INSTRUCTIONS TO FOLLOW>
Your response should consist of the entries below, written out exactly.

[Records from a data source]
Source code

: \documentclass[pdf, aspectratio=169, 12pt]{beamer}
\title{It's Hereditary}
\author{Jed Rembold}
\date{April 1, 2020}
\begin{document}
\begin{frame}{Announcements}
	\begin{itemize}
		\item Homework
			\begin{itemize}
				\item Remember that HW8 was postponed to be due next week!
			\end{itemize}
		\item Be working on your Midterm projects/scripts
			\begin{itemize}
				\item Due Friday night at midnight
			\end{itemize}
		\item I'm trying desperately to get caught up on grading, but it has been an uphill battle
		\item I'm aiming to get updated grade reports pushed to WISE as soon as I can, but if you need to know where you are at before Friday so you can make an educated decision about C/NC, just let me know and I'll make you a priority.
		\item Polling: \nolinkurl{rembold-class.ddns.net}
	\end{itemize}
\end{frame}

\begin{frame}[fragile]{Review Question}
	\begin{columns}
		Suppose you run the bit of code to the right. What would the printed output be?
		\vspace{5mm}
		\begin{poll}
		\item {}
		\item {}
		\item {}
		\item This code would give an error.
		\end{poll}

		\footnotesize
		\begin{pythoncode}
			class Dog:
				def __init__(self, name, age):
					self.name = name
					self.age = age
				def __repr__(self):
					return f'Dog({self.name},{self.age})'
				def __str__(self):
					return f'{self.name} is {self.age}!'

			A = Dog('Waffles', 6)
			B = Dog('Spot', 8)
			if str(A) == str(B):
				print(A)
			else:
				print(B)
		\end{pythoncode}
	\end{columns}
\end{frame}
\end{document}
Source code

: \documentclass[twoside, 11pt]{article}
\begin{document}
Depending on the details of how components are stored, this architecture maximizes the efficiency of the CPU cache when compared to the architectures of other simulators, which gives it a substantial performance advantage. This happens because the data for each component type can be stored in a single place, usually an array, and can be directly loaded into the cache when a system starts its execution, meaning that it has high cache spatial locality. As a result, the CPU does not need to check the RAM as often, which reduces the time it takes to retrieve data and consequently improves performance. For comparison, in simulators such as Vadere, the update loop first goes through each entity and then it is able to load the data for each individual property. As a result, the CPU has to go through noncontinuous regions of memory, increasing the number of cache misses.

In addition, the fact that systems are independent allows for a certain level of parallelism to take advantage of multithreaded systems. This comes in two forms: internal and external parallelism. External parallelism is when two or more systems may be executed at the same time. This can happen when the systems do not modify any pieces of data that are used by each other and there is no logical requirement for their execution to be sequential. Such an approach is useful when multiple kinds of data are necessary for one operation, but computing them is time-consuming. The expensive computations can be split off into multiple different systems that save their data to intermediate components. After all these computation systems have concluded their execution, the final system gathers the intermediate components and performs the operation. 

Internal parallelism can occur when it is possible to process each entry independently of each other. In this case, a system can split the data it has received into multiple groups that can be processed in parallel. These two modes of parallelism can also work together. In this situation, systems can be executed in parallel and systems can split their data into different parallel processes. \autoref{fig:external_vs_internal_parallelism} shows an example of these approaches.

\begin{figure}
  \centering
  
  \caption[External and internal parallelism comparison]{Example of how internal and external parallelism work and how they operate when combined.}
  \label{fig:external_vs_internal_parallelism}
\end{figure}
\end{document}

EXERCISE OUTPUT>
Source code

: \documentclass[pdf, aspectratio=169, 12pt]{beamer}
\title{It's Hereditary}
\author{Jed Rembold}
\date{April 1, 2020}
\begin{document}
\begin{frame}{Announcements}
	\begin{itemize}
		\item Homework
			\begin{itemize}
				\item Remember that HW8 was postponed to be due next week!
			\end{itemize}
		\item Be working on your Midterm projects/scripts
			\begin{itemize}
				\item Due Friday night at midnight
			\end{itemize}
		\item I'm trying desperately to get caught up on grading, but it has been an uphill battle
		\item I'm aiming to get updated grade reports pushed to WISE as soon as I can, but if you need to know where you are at before Friday so you can make an educated decision about C/NC, just let me know and I'll make you a priority.
		\item Polling: \nolinkurl{rembold-class.ddns.net}
	\end{itemize}
\end{frame}

\begin{frame}[fragile]{Review Question}
	\begin{columns}
		Suppose you run the bit of code to the right. What would the printed output be?
		\vspace{5mm}
		\begin{poll}
		\item {}
		\item {}
		\item {}
		\item This code would give an error.
		\end{poll}

		\footnotesize
		\begin{pythoncode}
			class Dog:
				def __init__(self, name, age):
					self.name = name
					self.age = age
				def __repr__(self):
					return f'Dog({self.name},{self.age})'
				def __str__(self):
					return f'{self.name} is {self.age}!'

			A = Dog('Waffles', 6)
			B = Dog('Spot', 8)
			if str(A) == str(B):
				print(A)
			else:
				print(B)
		\end{pythoncode}
	\end{columns}
\end{frame}
\end{document}
Source code

: \documentclass[twoside, 11pt]{article}
\begin{document}
Depending on the details of how components are stored, this architecture maximizes the efficiency of the CPU cache when compared to the architectures of other simulators, which gives it a substantial performance advantage. This happens because the data for each component type can be stored in a single place, usually an array, and can be directly loaded into the cache when a system starts its execution, meaning that it has high cache spatial locality. As a result, the CPU does not need to check the RAM as often, which reduces the time it takes to retrieve data and consequently improves performance. For comparison, in simulators such as Vadere, the update loop first goes through each entity and then it is able to load the data for each individual property. As a result, the CPU has to go through noncontinuous regions of memory, increasing the number of cache misses.

In addition, the fact that systems are independent allows for a certain level of parallelism to take advantage of multithreaded systems. This comes in two forms: internal and external parallelism. External parallelism is when two or more systems may be executed at the same time. This can happen when the systems do not modify any pieces of data that are used by each other and there is no logical requirement for their execution to be sequential. Such an approach is useful when multiple kinds of data are necessary for one operation, but computing them is time-consuming. The expensive computations can be split off into multiple different systems that save their data to intermediate components. After all these computation systems have concluded their execution, the final system gathers the intermediate components and performs the operation. 

Internal parallelism can occur when it is possible to process each entry independently of each other. In this case, a system can split the data it has received into multiple groups that can be processed in parallel. These two modes of parallelism can also work together. In this situation, systems can be executed in parallel and systems can split their data into different parallel processes. \autoref{fig:external_vs_internal_parallelism} shows an example of these approaches.

\begin{figure}
  \centering
  
  \caption[External and internal parallelism comparison]{Example of how internal and external parallelism work and how they operate when combined.}
  \label{fig:external_vs_internal_parallelism}
\end{figure}
\end{document}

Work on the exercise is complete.